Войдя, Фурно понял, что слова эти адресованы хирургу Манури.

Один из стражников прево, которого г-н де Лобардемон велел именовать королевским стражником, увидев вошедшего, тут же приказал ему побрить Грандье, чтобы освободить его голову, лицо и прочие части тела от всех волос: с колдунами всегда поступали таким образом, желая лишить дьявола места, где он мог бы спрятаться, поскольку в те времена считалось, что в противном случае нечистый может сделать человека нечувствительным к пыткам. Юрбен тут же понял, что приговор оглашен и он приговорен.

Поздоровавшись с Грандье, Фурно принялся делать то, что ему было приказано, но один из судей заявил, что побрить осужденного недостаточно — нужно также вырвать ему ногти, дабы дьявол не смог спрятаться под каким-нибудь из них. Взглянув на судью с выражением невыразимого сострадания, Грандье протянул Фурно руки, но тот, оттолкнув их легонько, сказал, что делать этого не станет, даже если получит приказ самого кардинала-герцога, и попросил его извинить, если он причинит ему боль во время бритья. При этих словах Грандье, уже давно привыкший к бесчеловечности окружающих, повернулся к хирургу и со слезами на глазах спросил:

— Стало быть, вы единственный, кто сжалился надо мною?

— Ах, сударь, — отвечал тот, — остальных вы просто не видите.
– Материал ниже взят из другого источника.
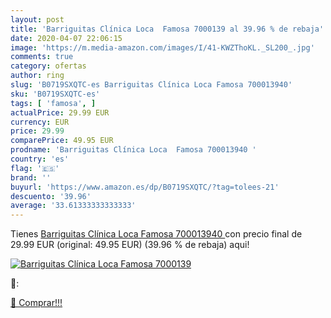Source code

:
 ```yaml
---
layout: post
title: 'Barriguitas Clínica Loca  Famosa 7000139 al 39.96 % de rebaja'
date: 2020-04-07 22:06:15
image: 'https://m.media-amazon.com/images/I/41-KWZThoKL._SL200_.jpg'
comments: true
category: ofertas
author: ring
slug: 'B0719SXQTC-es Barriguitas Clínica Loca Famosa 700013940'
sku: 'B0719SXQTC-es'
tags: [ 'famosa', ]
actualPrice: 29.99 EUR
currency: EUR
price: 29.99
comparePrice: 49.95 EUR
prodname: 'Barriguitas Clínica Loca  Famosa 700013940 '
country: 'es'
flag: '🇪🇸'
brand: ''
buyurl: 'https://www.amazon.es/dp/B0719SXQTC/?tag=tolees-21'
descuento: '39.96'
average: '33.61333333333333'
---
```


Tienes [Barriguitas Clínica Loca  Famosa 700013940 ](https://www.amazon.es/dp/B0719SXQTC/?tag=tolees-21) con precio final de  29.99 EUR (original: 49.95 EUR) (39.96 %  de rebaja) aqui!

[![Barriguitas Clínica Loca  Famosa 7000139](https://m.media-amazon.com/images/I/41-KWZThoKL._SL200_.jpg)](https://www.amazon.es/dp/B0719SXQTC/?tag=tolees-21)

🔎:


[🛒 Comprar!!!](https://www.amazon.es/dp/B0719SXQTC/?tag=tolees-21)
Хирург выбрил ему все тело, но обнаружил только два родимых пятна, о которых мы упоминали, — одно на спине, другое на бедре; в этих местах кожа была очень чувствительна, так как еще не зажили раны, нанесенные Манури. Когда Фурно в этом удостоверился, Грандье дали одежду, но не его собственную, а какие-то лохмотья, явно снятые с предыдущей жертвы.

Затем, хотя приговор был вынесен в кармелитском монастыре, Грандье был доставлен в сопровождении великого прево с двумя стражниками, прево Лудена с его помощником и прево Шарона в закрытой карете в городскую ратушу, где, кроме судей, собрались знатные дамы, включая и г-жу де Лобардемон, которым было любопытно присутствовать при оглашении приговора; что же до Лобардемона, то он занимал место писца, а тот стоял перед ним; улицы близ ратуши были запружены стражниками и солдатами.